Silicon Carbide High-Temperature Power Rectifiers Fabricated and Characterized

The High Temperature Integrated Electronics and Sensors (HTIES) team at the NASA Lewis Research Center is developing silicon carbide (SiC) for use in harsh conditions where silicon, the semiconductor used in nearly all of today's electronics, cannot function. Silicon carbide's demonstrated ability to function under extreme high-temperature, high power, and/or high-radiation conditions will enable significant improvements to a far ranging variety of applications and systems. These improvements range from improved high-voltage switching for energy savings in public electric power distribution and electric vehicles, to more powerful microwave electronics for radar and cellular communications, to sensors and controls for cleaner-burning, more fuel-efficient jet aircraft and automobile engines.
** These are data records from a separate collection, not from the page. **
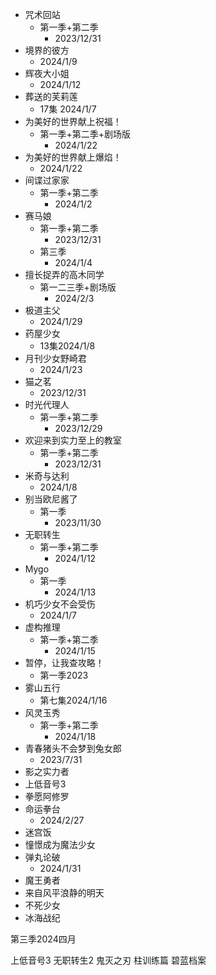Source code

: 
- 咒术回站
	- 第一季+第二季
		- 2023/12/31
- 境界的彼方
	- 2024/1/9
- 辉夜大小姐
	- 2024/1/12
- 葬送的芙莉莲
	- 17集 2024/1/7
- 为美好的世界献上祝福！
	- 第一季+第二季+剧场版
		- 2024/1/22
- 为美好的世界献上爆焰！
	- 2024/1/22
- 间谍过家家
	- 第一季+第二季
		- 2024/1/2
- 赛马娘
	- 第一季+第二季
		- 2023/12/31
	- 第三季
		- 2024/1/4
- 擅长捉弄的高木同学
	- 第一二三季+剧场版
		- 2024/2/3
- 极道主父
	- 2024/1/29
- 药屋少女
	- 13集2024/1/8
- 月刊少女野崎君
	- 2024/1/23
- 猫之茗
	- 2023/12/31
- 时光代理人
	- 第一季+第二季
		- 2023/12/29
- 欢迎来到实力至上的教室
	- 第一季+第二季
		- 2023/12/31
- 米奇与达利
	- 2024/1/8
- 别当欧尼酱了
	- 第一季
		- 2023/11/30
- 无职转生
	- 第一季+第二季
		- 2024/1/12
- Mygo
	- 第一季
		- 2024/1/13
- 机巧少女不会受伤
	- 2024/1/7
- 虚构推理
	- 第一季+第二季
		- 2024/1/15
- 暂停，让我查攻略！
	- 第一季2023
- 雾山五行
	- 第七集2024/1/16
- 风灵玉秀
	- 第一季+第二季
		- 2024/1/18
- 青春猪头不会梦到兔女郎
	- 2023/7/31
- 影之实力者
- 上低音号3
- 拳愿阿修罗
- 命运拳台
	- 2024/2/27
- 迷宫饭
- 憧憬成为魔法少女
- 弹丸论破
	- 2024/1/31
- 魔王勇者
- 来自风平浪静的明天
- 不死少女
- 冰海战纪

第三季2024四月

上低音号3
无职转生2
鬼灭之刃 柱训练篇
碧蓝档案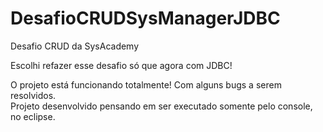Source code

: # DesafioCRUDSysManagerJDBC
Desafio CRUD da SysAcademy

Escolhi refazer esse desafio só que agora com JDBC!

O projeto está funcionando totalmente! Com alguns bugs a serem resolvidos.
<br> Projeto desenvolvido pensando em ser executado somente pelo console, no eclipse.
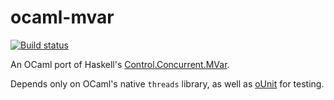 ocaml-mvar
==========

[![Build status](https://travis-ci.org/johnelse/ocaml-mvar.png?branch=master)](https://travis-ci.org/johnelse/ocaml-mvar)

An OCaml port of Haskell's [Control.Concurrent.MVar](https://hackage.haskell.org/package/base/docs/Control-Concurrent-MVar.html).

Depends only on OCaml's native `threads` library, as well as
[oUnit](http://ounit.forge.ocamlcore.org/) for testing.
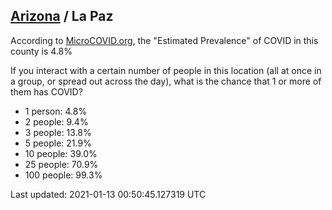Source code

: 
## [Arizona](/united-states/arizona) / La Paz

According to [MicroCOVID.org](http://microcovid.org),
the "Estimated Prevalence" of COVID in this county is 4.8%

If you interact with a certain number of people in this location
(all at once in a group, or spread out across the day), what is the chance that
1 or more of them has COVID?

- 1 person: 4.8%
- 2 people: 9.4%
- 3 people: 13.8%
- 5 people: 21.9%
- 10 people: 39.0%
- 25 people: 70.9%
- 100 people: 99.3%

Last updated: 2021-01-13 00:50:45.127319 UTC
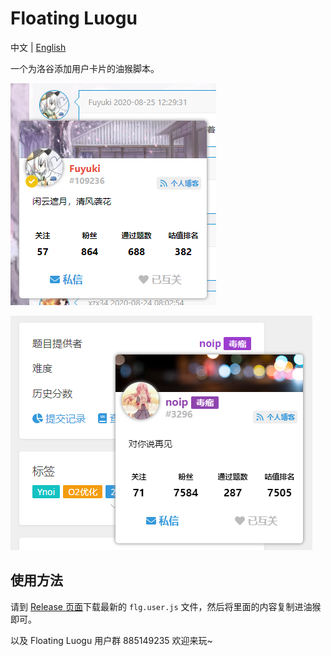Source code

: # Floating Luogu

中文 | [English](./docs/README_en.md)

一个为洛谷添加用户卡片的油猴脚本。

![](./docs/images/1.png)

![](./docs/images/2.png)

## 使用方法

请到 [Release 页面](https://github.com/Nikaidou-Shinku/floating-luogu/releases)下载最新的 `flg.user.js` 文件，然后将里面的内容复制进油猴即可。

以及 Floating Luogu 用户群 885149235 欢迎来玩~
In the case of jet engines, uncooled operation of 300 to 600 C SiC power actuator electronics mounted in key high-temperature areas would greatly enhance system performance and reliability. Because silicon cannot function at these elevated temperatures, the semiconductor device circuit components must be made of SiC. Lewis' HTIES group recently fabricated and characterized high-temperature SiC rectifier diodes whose record-breaking characteristics represent significant progress toward the realization of advanced high-temperature actuator control circuits. The first figure illustrates the 600 C probe-testing of a Lewis SiC pn-junction rectifier diode sitting on top of a glowing red-hot heating element. The second figure shows the current-versus voltage rectifying characteristics recorded at 600 C. At this high temperature, the diodes were able to "turn-on" to conduct 4 A of current when forward biased, and yet block the flow of current ($quot;turn-off") when reverse biases as high as 150 V were applied. This device represents a new record for semiconductor device operation, in that no previous semiconductor electronic device has ever simultaneously demonstrated 600 C functionality, and 4-A turn-on and 150-V rectification. The high operating current was achieved despite severe device size limitations imposed by present-day SiC wafer defect densities. Further substantial increases in device performance can be expected when SiC wafer defect densities decrease as SiC wafer production technology matures.